In social media, this term is used often to refer to RSS streams or twitter accounts that collect content from other sources and place them in one spot. Usually, you are required to click over to the original website to see the entire article, a convenient annoyance.
In construction, the term aggregate has a wide application of usage. I hate to admit that during a recent conversation with our superintendent, I referred to aggregate as “all the tiny shiny rocks and stuff.” Yes, I am all girl. By no means is that an accurate or exhaustive definition. For that we turn to our faithful Red Dictionary.
According to the Construction Dictionary, 9th Edition © 2001 published by the Greater Phoenix, Arizona Chapter #98 of the National Association of Women in Construction reglet is defined as follows:
(1) An inert material used as a filler with cementitious material and water to produced plaster, concrete, etc. The term used in conjunction with plaster usually implies sand, vermiculite, or perlite.
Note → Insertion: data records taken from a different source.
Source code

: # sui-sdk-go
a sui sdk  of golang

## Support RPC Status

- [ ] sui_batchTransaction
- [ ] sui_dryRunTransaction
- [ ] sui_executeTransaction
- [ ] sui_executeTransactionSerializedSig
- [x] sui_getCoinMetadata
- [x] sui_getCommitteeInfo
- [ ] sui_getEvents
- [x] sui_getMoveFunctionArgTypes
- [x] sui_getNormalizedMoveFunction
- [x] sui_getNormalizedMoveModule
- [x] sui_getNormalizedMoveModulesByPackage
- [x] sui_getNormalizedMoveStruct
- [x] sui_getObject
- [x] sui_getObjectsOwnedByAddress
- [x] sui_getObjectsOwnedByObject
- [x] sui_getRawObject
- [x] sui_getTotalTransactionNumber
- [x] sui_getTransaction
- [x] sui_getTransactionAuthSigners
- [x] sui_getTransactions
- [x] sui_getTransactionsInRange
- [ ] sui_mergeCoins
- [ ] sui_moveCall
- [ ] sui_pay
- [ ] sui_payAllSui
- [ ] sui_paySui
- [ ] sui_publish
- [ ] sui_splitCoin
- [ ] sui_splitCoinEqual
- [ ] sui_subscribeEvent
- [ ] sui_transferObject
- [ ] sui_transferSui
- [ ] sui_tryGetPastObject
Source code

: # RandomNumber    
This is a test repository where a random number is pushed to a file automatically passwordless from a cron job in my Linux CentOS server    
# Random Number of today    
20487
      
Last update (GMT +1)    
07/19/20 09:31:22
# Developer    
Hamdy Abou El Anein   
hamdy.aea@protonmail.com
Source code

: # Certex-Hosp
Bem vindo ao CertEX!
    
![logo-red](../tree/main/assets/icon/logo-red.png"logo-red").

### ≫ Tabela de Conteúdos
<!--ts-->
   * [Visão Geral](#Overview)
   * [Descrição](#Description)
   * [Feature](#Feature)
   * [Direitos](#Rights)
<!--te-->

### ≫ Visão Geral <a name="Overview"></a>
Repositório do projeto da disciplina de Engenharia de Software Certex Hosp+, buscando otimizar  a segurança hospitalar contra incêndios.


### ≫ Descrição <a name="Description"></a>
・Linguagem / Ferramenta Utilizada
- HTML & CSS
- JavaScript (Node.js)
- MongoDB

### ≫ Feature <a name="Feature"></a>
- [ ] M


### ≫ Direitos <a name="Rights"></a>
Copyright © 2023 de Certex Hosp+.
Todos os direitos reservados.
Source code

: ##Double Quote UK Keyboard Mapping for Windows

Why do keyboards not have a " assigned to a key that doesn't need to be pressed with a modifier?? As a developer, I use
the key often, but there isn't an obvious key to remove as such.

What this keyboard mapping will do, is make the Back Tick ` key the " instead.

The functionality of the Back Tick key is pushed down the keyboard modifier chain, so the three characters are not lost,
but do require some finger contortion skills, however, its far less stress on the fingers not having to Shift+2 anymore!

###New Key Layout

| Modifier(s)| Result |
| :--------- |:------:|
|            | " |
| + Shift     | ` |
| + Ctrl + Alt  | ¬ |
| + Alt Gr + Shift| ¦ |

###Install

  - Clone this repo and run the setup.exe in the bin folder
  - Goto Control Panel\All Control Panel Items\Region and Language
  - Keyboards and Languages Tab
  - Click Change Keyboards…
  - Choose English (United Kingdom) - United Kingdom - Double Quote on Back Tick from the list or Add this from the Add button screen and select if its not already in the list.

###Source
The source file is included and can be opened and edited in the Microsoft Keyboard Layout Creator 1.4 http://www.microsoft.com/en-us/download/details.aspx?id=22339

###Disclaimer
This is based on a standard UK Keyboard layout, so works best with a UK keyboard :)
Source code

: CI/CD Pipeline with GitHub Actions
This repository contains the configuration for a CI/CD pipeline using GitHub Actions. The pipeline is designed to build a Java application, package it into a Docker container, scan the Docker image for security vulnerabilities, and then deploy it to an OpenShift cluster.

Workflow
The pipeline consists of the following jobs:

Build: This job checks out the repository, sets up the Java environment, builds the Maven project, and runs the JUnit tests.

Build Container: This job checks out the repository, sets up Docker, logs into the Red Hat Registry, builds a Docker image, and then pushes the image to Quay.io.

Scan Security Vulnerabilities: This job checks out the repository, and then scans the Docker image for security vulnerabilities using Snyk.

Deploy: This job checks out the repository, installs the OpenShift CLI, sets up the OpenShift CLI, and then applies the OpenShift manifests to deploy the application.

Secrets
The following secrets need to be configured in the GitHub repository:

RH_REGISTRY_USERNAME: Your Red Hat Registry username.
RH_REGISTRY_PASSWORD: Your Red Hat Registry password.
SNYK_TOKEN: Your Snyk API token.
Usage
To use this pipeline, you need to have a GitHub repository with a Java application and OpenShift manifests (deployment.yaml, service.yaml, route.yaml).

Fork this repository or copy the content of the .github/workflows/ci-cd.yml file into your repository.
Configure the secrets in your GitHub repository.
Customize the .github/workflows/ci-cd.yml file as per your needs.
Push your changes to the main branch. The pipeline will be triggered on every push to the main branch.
(2) In the case of materials of construction, essentially inert materials which when bound together into a conglomerated mass by a matrix form concrete mastic, mortar, or plaster; crushed rock or gravel screened to size for use in road surfaces, concrete or bituminous mixes; any of several hard materials such as sand gravel, stone, slag, cinders or other inert materials used for mixing with a cementing material to form concrete. Aggregate, in a surface course in the building of roads, is often called road metal.